# Grilled/Smoked Portobello Mushrooms



## Pesky_Human (Apr 21, 2008)

Here is a very simple recipe for portobello caps that I make for my vegan and vegetarian friends during the grilling season. I have started making these regardless of whether or not there are herbivores on the set because they are such a hit. They make an excellent accompaniment to my Santa Maria tri-tip. 

Take 4 portobello mushroom caps, with stems if possible, and place in a 1 gallon Ziploc bag with about 1/4 of a bottle of Gerard's brand Champagne salad dressing. Remove the air pocket in the bag and allow to marinate in the fridge for about 30 minutes. Grill over charcoal, or better yet, over mesquite or hickory smoker chips, for 5-7 minutes per side or until tender. 

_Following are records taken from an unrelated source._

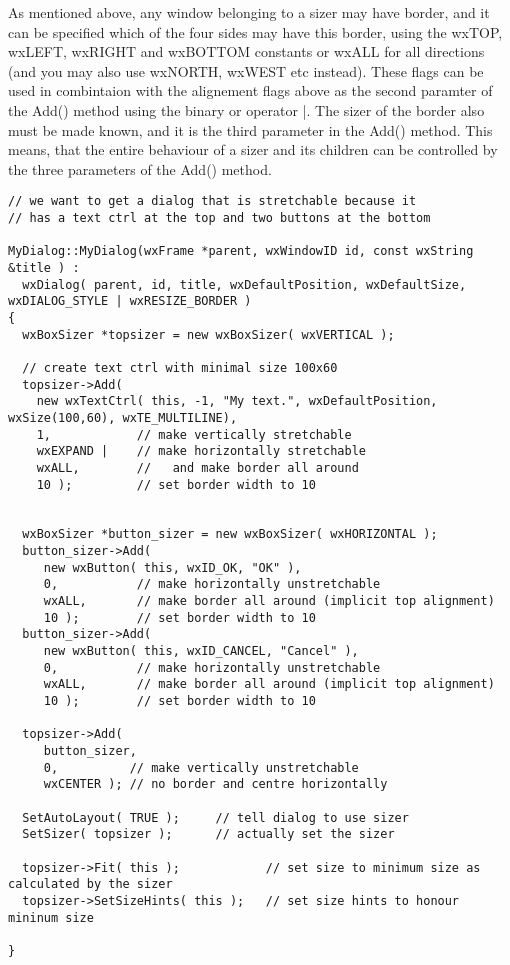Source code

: As mentioned above, any window belonging to a sizer may have border, and it can be specified
which of the four sides may have this border, using the wxTOP, wxLEFT, wxRIGHT and wxBOTTOM
constants or wxALL for all directions (and you may also use wxNORTH, wxWEST etc instead). These
flags can be used in combintaion with the alignement flags above as the second paramter of the
Add() method using the binary or operator |. The sizer of the border also must be made known,
and it is the third parameter in the Add() method. This means, that the entire behaviour of
a sizer and its children can be controlled by the three parameters of the Add() method.

\begin{verbatim}
// we want to get a dialog that is stretchable because it
// has a text ctrl at the top and two buttons at the bottom

MyDialog::MyDialog(wxFrame *parent, wxWindowID id, const wxString &title ) :
  wxDialog( parent, id, title, wxDefaultPosition, wxDefaultSize, wxDIALOG_STYLE | wxRESIZE_BORDER )
{
  wxBoxSizer *topsizer = new wxBoxSizer( wxVERTICAL );
  
  // create text ctrl with minimal size 100x60
  topsizer->Add( 
    new wxTextCtrl( this, -1, "My text.", wxDefaultPosition, wxSize(100,60), wxTE_MULTILINE),
    1,            // make vertically stretchable
    wxEXPAND |    // make horizontally stretchable
    wxALL,        //   and make border all around
    10 );         // set border width to 10


  wxBoxSizer *button_sizer = new wxBoxSizer( wxHORIZONTAL );
  button_sizer->Add(
     new wxButton( this, wxID_OK, "OK" ), 
     0,           // make horizontally unstretchable
     wxALL,       // make border all around (implicit top alignment)
     10 );        // set border width to 10
  button_sizer->Add(
     new wxButton( this, wxID_CANCEL, "Cancel" ), 
     0,           // make horizontally unstretchable
     wxALL,       // make border all around (implicit top alignment)
     10 );        // set border width to 10
  
  topsizer->Add( 
     button_sizer,
     0,          // make vertically unstretchable
     wxCENTER ); // no border and centre horizontally

  SetAutoLayout( TRUE );     // tell dialog to use sizer
  SetSizer( topsizer );      // actually set the sizer

  topsizer->Fit( this );            // set size to minimum size as calculated by the sizer
  topsizer->SetSizeHints( this );   // set size hints to honour mininum size
  
}
\end{verbatim}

I am sure this would work with any sort of oil/vinegar dressing, but of the ones I have tried, this one is the winner. YMMV


----------



## Bilby (Apr 22, 2008)

What's special about that dressing as we don't have that here?


----------



## Pesky_Human (Apr 22, 2008)

Ahhh. Well it's a champagne vinegarette with a really powerful flavor. I actually don't like it as a salad dressing, but love it on the shrooms. This recipe would work fine with any well spiced oil/vinegar based dressing, honestly. I am just partial to this particular brand personally. Get your favorite Italian dressing and give it a whirl. Guarantee you'll dig it.


----------



## Bilby (Apr 22, 2008)

Cool, thanks.


----------